Poco faltó para que olvidara la misa de Luc.
Siete de la mañana
Tenía el tiempo justo para pasar por mi casa, ducharme y cambiarme de ropa. Apestaba a trópico y a brujería. Mientras conducía traté de recapitular.
Los elementos eran disparatados, fraccionados, sin el menor vínculo entre sí. Un suicidio protegido por san Miguel Arcángel. Una iconografía del diablo. Una asociación que organizaba peregrinaciones a Lourdes. Escapadas a la región del Jura, supuestamente adúlteras. Una frase enigmática: «He encontrado la garganta». El asesinato de un cervecero traficante.
Y sobre todo, el personaje del clérigo asesino, que batía todos los récords del absurdo. Un tirador con alzacuello, un profesional del gatillo, capaz de introducirse en los ambientes africanos más impenetrables. No tenía sentido, como tampoco lo tenían las sospechas de corrupción que planeaban sobre Luc en tanto que posible móvil del suicidio.

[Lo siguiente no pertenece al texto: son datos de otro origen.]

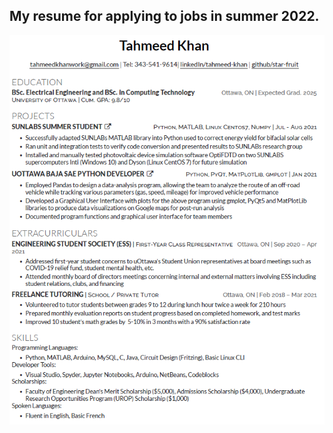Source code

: ## My resume for applying to jobs in summer 2022. 
![My Resume](/pics/Tahmeed_Khan_Resume.png "Resume")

Si todos esos hechos formaban una sola red, era obvio que ya no tenía la clave de acceso, y que estaba lejos de conseguirla.
Nueve de la mañana
Empujé la puerta de la capilla de Sainte-Bernadette con los cabellos todavía húmedos. La iglesia, subterránea, parecía un refugio atómico. Techo bajo, columnas de hormigón, tragaluces de cristal rojo que parecían coagular la escasa luz diurna.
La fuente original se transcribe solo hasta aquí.